King’s students become Global Nominees in the NASA International Space Apps Challenge after developing an app calculating your contribution towards carbon emission. The team is one round away from witnessing a rocket launch live at NASA Kennedy Space Center.

Last weekend a team of innovative young engineers and IT geeks joined NASA International Space Apps Challenge for a “48-hour sprint”. The aim of the competition is to develop a solution to vital global problems such as global warming, which is the category KCL team 2b||!2b chose. KCL students Nikolay Gospodinov, Aleksandar Bonin, Jacopo Siniscalco, Daniel Alvarado and Erik L. Lundstrum joined forces with Imperial College alumni Alexis Abayomi in a try to challenge the problem through their app called Footprints.

2b||!2b

Originally established as two separate teams, due to a last minute drop of a person Jacopo, Erik, Daniel, Alex and Nick decided to join forces before the beginning of the competition.  During their planning stage, they met Alexis who had come alone and showed great interest in their project. A member of the team shared “she seemed very interested and had very good ideas of what we could add. We could tell she would be a great addition to the team and invited her to join”. Thus, the 2b||!2b team was officially formed with the name meaning “to be or not to be”, written in Boolean algebra. In addition to creativity, the members surely do not lack team spirit either. They worked for two days straight with some members even refusing to sleep in order to build and update their ‘baby’ called Footprints.

Footprints

The name of the app comes from the term used for an individual’s pollution contribution – their “carbon footprint”. Since the app compares your behavior to the general population’s, the team came up with the name “Footprints” (plural). NASA Space Apps 2014 Global Award Nominee Nick Gospodinov already had an idea to make an app to show people’s personal carbon footprint. He told the team he “became aware of how much the average person pollutes when he began living with his extremely eco-friendly flatmates”. The team started developing ideas and thus, the app was ‘born’. But what does the app actually do? The team explains that:

“A feature of the app is to take your individual carbon footprint and extrapolate the effect on the environment if everyone in your area/ the world behaved like you. The app then estimates when would we reach the two degree temperature increase, considered to be the critical point for the earth and environment, if everyone was acting like you.

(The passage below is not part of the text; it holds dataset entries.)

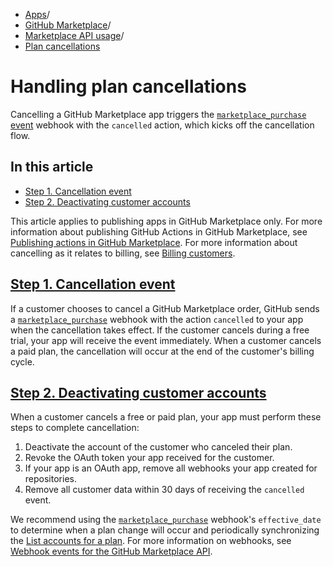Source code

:   * [Apps](https://docs.github.com/en/apps "Apps")/
  * [GitHub Marketplace](https://docs.github.com/en/apps/github-marketplace "GitHub Marketplace")/
  * [Marketplace API usage](https://docs.github.com/en/apps/github-marketplace/using-the-github-marketplace-api-in-your-app "Marketplace API usage")/
  * [Plan cancellations](https://docs.github.com/en/apps/github-marketplace/using-the-github-marketplace-api-in-your-app/handling-plan-cancellations "Plan cancellations")


# Handling plan cancellations
Cancelling a GitHub Marketplace app triggers the [`marketplace_purchase` event](https://docs.github.com/en/marketplace/integrating-with-the-github-marketplace-api/github-marketplace-webhook-events) webhook with the `cancelled` action, which kicks off the cancellation flow.
## In this article
  * [Step 1. Cancellation event](https://docs.github.com/en/apps/github-marketplace/using-the-github-marketplace-api-in-your-app/handling-plan-cancellations#step-1-cancellation-event)
  * [Step 2. Deactivating customer accounts](https://docs.github.com/en/apps/github-marketplace/using-the-github-marketplace-api-in-your-app/handling-plan-cancellations#step-2-deactivating-customer-accounts)


This article applies to publishing apps in GitHub Marketplace only. For more information about publishing GitHub Actions in GitHub Marketplace, see [Publishing actions in GitHub Marketplace](https://docs.github.com/en/actions/creating-actions/publishing-actions-in-github-marketplace).
For more information about cancelling as it relates to billing, see [Billing customers](https://docs.github.com/en/apps/github-marketplace/selling-your-app-on-github-marketplace/billing-customers).
## [Step 1. Cancellation event](https://docs.github.com/en/apps/github-marketplace/using-the-github-marketplace-api-in-your-app/handling-plan-cancellations#step-1-cancellation-event)
If a customer chooses to cancel a GitHub Marketplace order, GitHub sends a [`marketplace_purchase`](https://docs.github.com/en/apps/github-marketplace/using-the-github-marketplace-api-in-your-app/webhook-events-for-the-github-marketplace-api) webhook with the action `cancelled` to your app when the cancellation takes effect. If the customer cancels during a free trial, your app will receive the event immediately. When a customer cancels a paid plan, the cancellation will occur at the end of the customer's billing cycle.
## [Step 2. Deactivating customer accounts](https://docs.github.com/en/apps/github-marketplace/using-the-github-marketplace-api-in-your-app/handling-plan-cancellations#step-2-deactivating-customer-accounts)
When a customer cancels a free or paid plan, your app must perform these steps to complete cancellation:
  1. Deactivate the account of the customer who canceled their plan.
  2. Revoke the OAuth token your app received for the customer.
  3. If your app is an OAuth app, remove all webhooks your app created for repositories.
  4. Remove all customer data within 30 days of receiving the `cancelled` event.


We recommend using the [`marketplace_purchase`](https://docs.github.com/en/apps/github-marketplace/using-the-github-marketplace-api-in-your-app/webhook-events-for-the-github-marketplace-api) webhook's `effective_date` to determine when a plan change will occur and periodically synchronizing the [List accounts for a plan](https://docs.github.com/en/rest/apps/marketplace#list-accounts-for-a-plan). For more information on webhooks, see [Webhook events for the GitHub Marketplace API](https://docs.github.com/en/apps/github-marketplace/using-the-github-marketplace-api-in-your-app/webhook-events-for-the-github-marketplace-api).
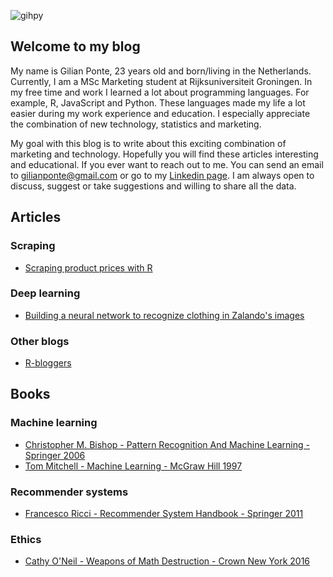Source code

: ![gihpy](http://www.esri.nl/~/media/Images/Content/technology-topics/big-data/main-improved-decision-making.gif)

## Welcome to my blog

My name is Gilian Ponte, 23 years old and born/living in the Netherlands. Currently, I am a MSc Marketing student at Rijksuniversiteit Groningen. In my free time and work I learned a lot about programming languages. For example, R, JavaScript and Python. These languages made my life a lot easier during my work experience and education. I especially appreciate the combination of new technology, statistics and marketing.

My goal with this blog is to write about this exciting combination of marketing and technology. Hopefully you will find these articles interesting and educational. If you ever want to reach out to me. You can send an email to gilianponte@gmail.com or go to my [Linkedin page](https://www.linkedin.com/in/gilianponte/). I am always open to discuss, suggest or take suggestions and willing to share all the data.

## Articles

### Scraping
- [Scraping product prices with R](scraping_with_R/)

### Deep learning
-  [Building a neural network to recognize clothing in Zalando's images](building-a-neural-network/)

### Other blogs
-  [R-bloggers](https://www.r-bloggers.com)

## Books

### Machine learning
- [Christopher M. Bishop - Pattern Recognition And Machine Learning - Springer 2006](http://users.isr.ist.utl.pt/~wurmd/Livros/school/Bishop%20-%20Pattern%20Recognition%20And%20Machine%20Learning%20-%20Springer%20%202006.pdf)
- [Tom Mitchell - Machine Learning - McGraw Hill 1997](http://www.cs.ubbcluj.ro/~gabis/ml/ml-books/McGrawHill%20-%20Machine%20Learning%20-Tom%20Mitchell.pdf)

### Recommender systems
- [Francesco Ricci - Recommender System Handbook - Springer 2011](http://www.cs.ubbcluj.ro/~gabis/DocDiplome/SistemeDeRecomandare/Recommender_systems_handbook.pdf)

### Ethics
- [Cathy O'Neil - Weapons of Math Destruction - Crown New York 2016](https://we.riseup.net/assets/.../Weapons+of+Math+Destruction+Cathy+O%27Neil.pdf)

“The app attempts to automatically update as much of your data as possible. As we get further in development, the activities the app can detect increase. We do this through integrating other common apps on your phone such as Uber. When the connected app is used, Footprints updates your personal emissions accordingly. Another way Footprints can record your emissions is through the use of your location. For example, when the app detects you have entered and then left McDonalds, it would ask you whether you had eaten a cheeseburger. The app always has the feature for you to manually enter your activities to update your emissions.”

The team constantly updates the app, and you can view their progress here.

The Nomination and the Prize

Being conducted in 80 countries, the NASA Space Apps Challenge is the world’s largest hackathon challenge. On Sunday, October 27, our KCL team won the NASA Space Apps London hackathon. The panel of judges sanctioned by NASA nominated “Footprints” for the next round. If the team qualifies for the final one, they become winners in their category (Warming Planet, Cool Ideas) and will be only one step away from being invited to watch a rocket launch live. The team members share they believe their “project is going to do well in the upcoming rounds and they have a real possibility of winning the global competition”. In the meantime, they joke around with giving advice to people to “get their sleep”.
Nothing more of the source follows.